__TASK TO CARRY OUT__. Wherever the string "mathcal" turns up in the data, copy the whole line.

══════

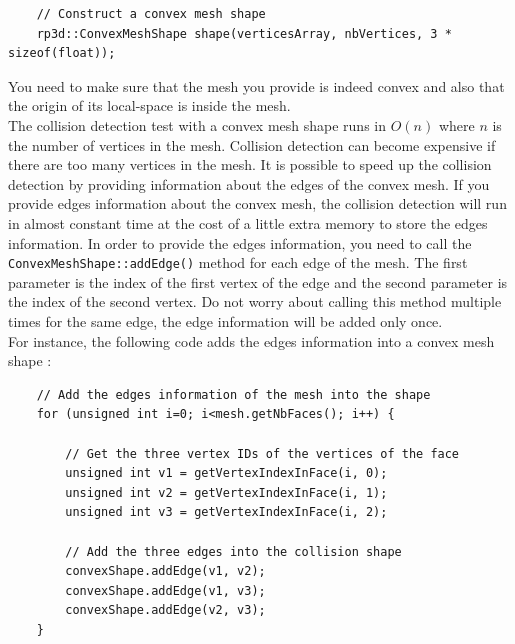 \documentclass[a4paper,12pt]{article}
\begin{document}
    \begin{lstlisting}
    // Construct a convex mesh shape
    rp3d::ConvexMeshShape shape(verticesArray, nbVertices, 3 * sizeof(float));
  \end{lstlisting}

    \vspace{0.6cm}

    You need to make sure that the mesh you provide is indeed convex and also that the origin of its local-space is inside the mesh. \\

    The collision detection test with a convex mesh shape runs in $O(n)$ where $n$ is the number of vertices in the mesh. Collision detection can become expensive if there are
    too many vertices in the mesh. It is possible to speed up the collision detection by providing information about the edges of the convex mesh. If you provide edges information
    about the convex mesh, the collision detection will run in almost constant time at the cost of a little extra memory to store the edges information. In order to provide the edges
    information, you need to call the \texttt{ConvexMeshShape::addEdge()} method for each edge of the mesh. The first parameter is the index of the first vertex of the edge and the
    second parameter is the index of the second vertex. Do not worry about calling this method multiple times for the same edge, the edge information will be added only
    once. \\

    For instance, the following code adds the edges information into a convex mesh shape : \\

    \begin{lstlisting}
    // Add the edges information of the mesh into the shape
    for (unsigned int i=0; i<mesh.getNbFaces(); i++) {

        // Get the three vertex IDs of the vertices of the face
        unsigned int v1 = getVertexIndexInFace(i, 0);
        unsigned int v2 = getVertexIndexInFace(i, 1);
        unsigned int v3 = getVertexIndexInFace(i, 2);

        // Add the three edges into the collision shape
        convexShape.addEdge(v1, v2);
        convexShape.addEdge(v1, v3);
        convexShape.addEdge(v2, v3);
    }
  \end{lstlisting}

    \vspace{0.6cm}
\end{document}
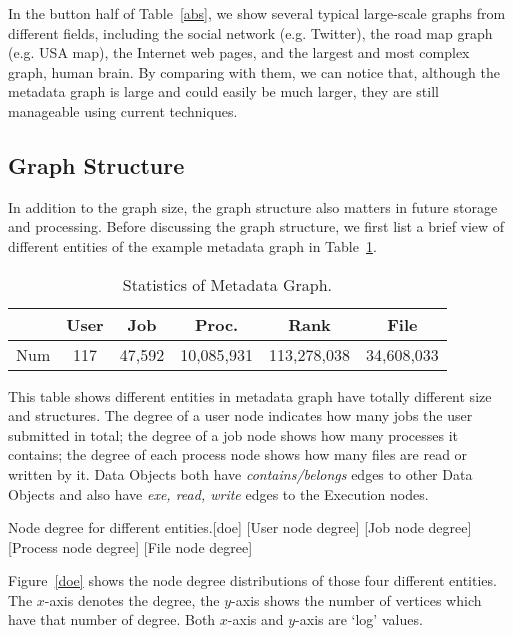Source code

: In the button half of Table~\ref{abs}, we show several typical large-scale graphs from different fields, including the social network (e.g. Twitter), the road map graph (e.g. USA map), the Internet web pages, and the largest and most complex graph, human brain. By comparing with them, we can notice that, although the metadata graph is large and could easily be much larger, they are still manageable using current techniques.

\subsection{Graph Structure}
In addition to the graph size, the graph structure also matters in future storage and processing. Before discussing the graph structure, we first list a brief view of different entities of the example metadata graph in Table~\ref{smg}.

\begin{table}[h]
\caption{Statistics of Metadata Graph.}
  \label{smg}
\centering
\begin{tabular}{|c|c|c|c|c|c|}
\hline
 & User  & Job  & Proc.   & Rank     & File     \\ \hline
 Num & 117      & 47,592  & 10,085,931 & 113,278,038 & 34,608,033 \\ \hline
\end{tabular}
\end{table}

This table shows different entities in metadata graph have totally different size and structures. The degree of a user node indicates how many jobs the user submitted in total; the degree of a job node shows how many processes it contains; the degree of each process node shows how many files are read or written by it. Data Objects both have \textit{contains/belongs} edges to other Data Objects and also have \textit{exe, read, write} edges to the Execution nodes.

   \begin{Figure}{Node degree for different entities.}[doe]
     [User node degree]
     [Job node degree]\\     
     [Process node degree]
     [File node degree]
   \end{Figure}
    
Figure~\ref{doe} shows the node degree distributions of those four different entities. The $x$-axis denotes the degree, the $y$-axis shows the number of vertices which have that number of degree. Both $x$-axis and $y$-axis are `log' values. 

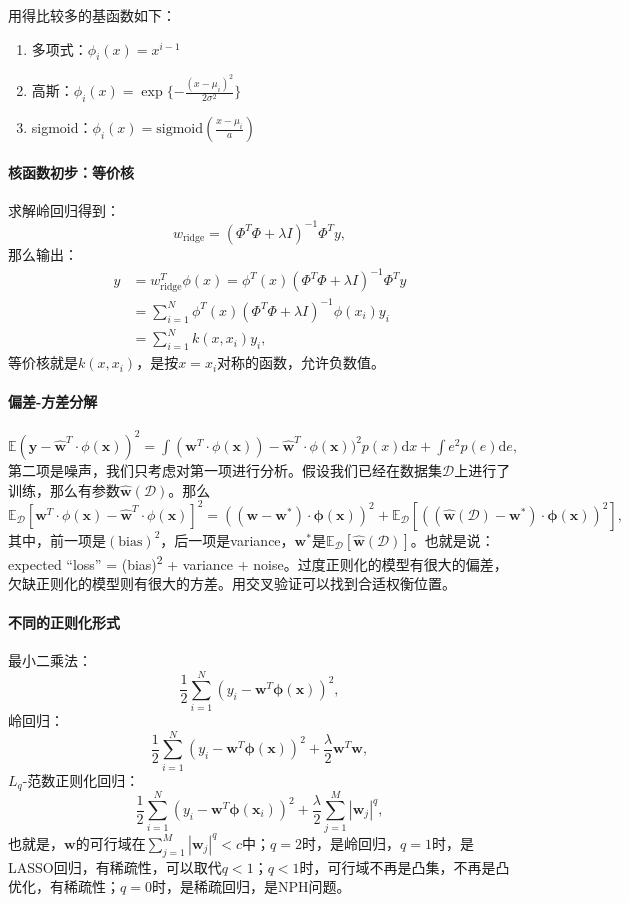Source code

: 用得比较多的基函数如下：
\begin{enumerate}
    \item 多项式：$\phi_i(x) = x^{i-1}$
    \item 高斯：$\phi_i(x) = \exp\{-\frac{(x-\mu_i)^2}{2\sigma^2}\}$
    \item sigmoid：$\phi_i(x) = \mathrm{sigmoid}(\frac{x - \mu_i}{a})$
\end{enumerate}

\paragraph{核函数初步：等价核}
求解岭回归得到：
$$w_\mathrm{ridge} = (\Phi^T\Phi + \lambda I)^{-1}\Phi^T y,$$
那么输出：
$$
\begin{aligned}
    \hat{y} &= w_\mathrm{ridge}^T\phi(x) = \phi^T(x)(\Phi^T\Phi + \lambda I)^{-1}\Phi^T y \\
    &= \sum_{i=1}^N \phi^T(x)(\Phi^T\Phi + \lambda I)^{-1}\phi(x_i) y_i\\
    &= \sum_{i=1}^N k(x, x_i)y_i,
\end{aligned}
$$
等价核就是$k(x, x_i)$，是按$x = x_i$对称的函数，允许负数值。

\paragraph{偏差-方差分解}
$\mathbb{E}(\bm y - \hat{\bm w}^T\cdot \phi(\bm x))^2 = \int ({\bm w}^T\cdot \phi(\bm x)) - \hat{\bm w}^T\cdot \phi(\bm x))^2p(x)\mathrm{d}x + \int e^2p(e)\mathrm{d}e,$
第二项是噪声，我们只考虑对第一项进行分析。假设我们已经在数据集$\mathcal{D}$上进行了训练，那么有参数$\hat{\bm w}(\mathcal{D})$。那么$\mathbb{E}_\mathcal{D}[{\bm w}^T\cdot \phi(\bm x) - \hat{\bm w}^T\cdot \phi(\bm x)]^2 = (({\bm w} - {\bm w}^*)\cdot \bm\phi(\bm x))^2 + \mathbb{E}_\mathcal{D}[((\hat{\bm w}(\mathcal{D}) - {\bm w}^*)\cdot \bm\phi(\bm x))^2],$其中，前一项是$(\text{bias})^2$，后一项是variance，${\bm w}^*$是$\mathbb{E}_\mathcal{D}[\hat{\bm w}(\mathcal{D})]$。也就是说：expected ``loss'' = (bias)\textsuperscript{2} + variance + noise。过度正则化的模型有很大的偏差，欠缺正则化的模型则有很大的方差。用交叉验证可以找到合适权衡位置。

\paragraph{不同的正则化形式} 最小二乘法：$$\frac{1}{2}\sum^N_{i=1}(y_i - \bm w^T\bm\phi(\bm x))^2,$$
岭回归：$$
\frac{1}{2}\sum^N_{i=1}(y_i - \bm w^T\bm\phi(\bm x))^2 + \frac{\lambda}{2}\bm w^T\bm w,$$
$L_q$-范数正则化回归：$$
\frac{1}{2}\sum^N_{i=1}(y_i - \bm w^T\bm\phi(\bm x_i))^2 + \frac{\lambda}{2}\sum_{j=1}^M |\bm w_j|^q,$$也就是，$\bm w$的可行域在$\sum_{j=1}^M |\bm w_j|^q < c$中；$q=2$时，是岭回归，$q=1$时，是LASSO回归，有稀疏性，可以取代$q<1$；$q<1$时，可行域不再是凸集，不再是凸优化，有稀疏性；$q=0$时，是稀疏回归，是NPH问题。


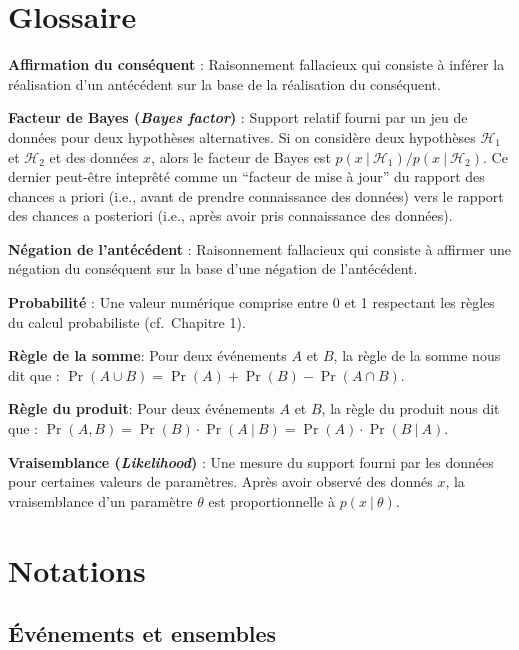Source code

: \documentclass[
  a4paper,11pt,twoside,onecolumn,openright,final,oldfontcommands]{memoir}
\theoremstyle{definition}
\theoremstyle{definition}
\theoremstyle{definition}
\theoremstyle{definition}
\theoremstyle{remark}
\begin{document}
\hypertarget{appendix-annexes}{%
\appendix}


\hypertarget{glossaire}{%
\chapter{Glossaire}\label{glossaire}}

\textbf{Affirmation du conséquent} : Raisonnement fallacieux qui consiste à inférer la réalisation d'un antécédent sur la base de la réalisation du conséquent.

\textbf{Facteur de Bayes (\emph{Bayes factor})} : Support relatif fourni par un jeu de données pour deux hypothèses alternatives. Si on considère deux hypothèses \(\mathcal{H}_{1}\) et \(\mathcal{H}_{2}\) et des données \(x\), alors le facteur de Bayes est \(p(x \ | \ \mathcal{H}_{1}) / p(x \ | \ \mathcal{H}_{2})\). Ce dernier peut-être inteprêté comme un ``facteur de mise à jour'' du rapport des chances a priori (i.e., avant de prendre connaissance des données) vers le rapport des chances a posteriori (i.e., après avoir pris connaissance des données).

\textbf{Négation de l'antécédent} : Raisonnement fallacieux qui consiste à affirmer une négation du conséquent sur la base d'une négation de l'antécédent.

\textbf{Probabilité} : Une valeur numérique comprise entre 0 et 1 respectant les règles du calcul probabiliste (cf.~Chapitre 1).

\textbf{Règle de la somme}: Pour deux événements \(A\) et \(B\), la règle de la somme nous dit que : \(\Pr(A \cup B) = \Pr(A) + \Pr(B) - \Pr(A \cap B)\).

\textbf{Règle du produit}: Pour deux événements \(A\) et \(B\), la règle du produit nous dit que : \(\Pr(A, B) = \Pr(B) \cdot \Pr(A \ | \ B) = \Pr(A) \cdot \Pr(B \ | \ A)\).

\textbf{Vraisemblance (\emph{Likelihood})} : Une mesure du support fourni par les données pour certaines valeurs de paramètres. Après avoir observé des donnés \(x\), la vraisemblance d'un paramètre \(\theta\) est proportionnelle à \(p(x \ | \ \theta)\).

\hypertarget{notations}{%
\chapter{Notations}\label{notations}}

\hypertarget{uxe9vuxe9nements-et-ensembles}{%
\section*{Événements et ensembles}\label{uxe9vuxe9nements-et-ensembles}}
\end{document}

══════

__TASK ANSWER__.
第二项是噪声，我们只考虑对第一项进行分析。假设我们已经在数据集$\mathcal{D}$上进行了训练，那么有参数$\hat{\bm w}(\mathcal{D})$。那么$\mathbb{E}_\mathcal{D}[{\bm w}^T\cdot \phi(\bm x) - \hat{\bm w}^T\cdot \phi(\bm x)]^2 = (({\bm w} - {\bm w}^*)\cdot \bm\phi(\bm x))^2 + \mathbb{E}_\mathcal{D}[((\hat{\bm w}(\mathcal{D}) - {\bm w}^*)\cdot \bm\phi(\bm x))^2],$其中，前一项是$(\text{bias})^2$，后一项是variance，${\bm w}^*$是$\mathbb{E}_\mathcal{D}[\hat{\bm w}(\mathcal{D})]$。也就是说：expected ``loss'' = (bias)\textsuperscript{2} + variance + noise。过度正则化的模型有很大的偏差，欠缺正则化的模型则有很大的方差。用交叉验证可以找到合适权衡位置。
\textbf{Facteur de Bayes (\emph{Bayes factor})} : Support relatif fourni par un jeu de données pour deux hypothèses alternatives. Si on considère deux hypothèses \(\mathcal{H}_{1}\) et \(\mathcal{H}_{2}\) et des données \(x\), alors le facteur de Bayes est \(p(x \ | \ \mathcal{H}_{1}) / p(x \ | \ \mathcal{H}_{2})\). Ce dernier peut-être inteprêté comme un ``facteur de mise à jour'' du rapport des chances a priori (i.e., avant de prendre connaissance des données) vers le rapport des chances a posteriori (i.e., après avoir pris connaissance des données).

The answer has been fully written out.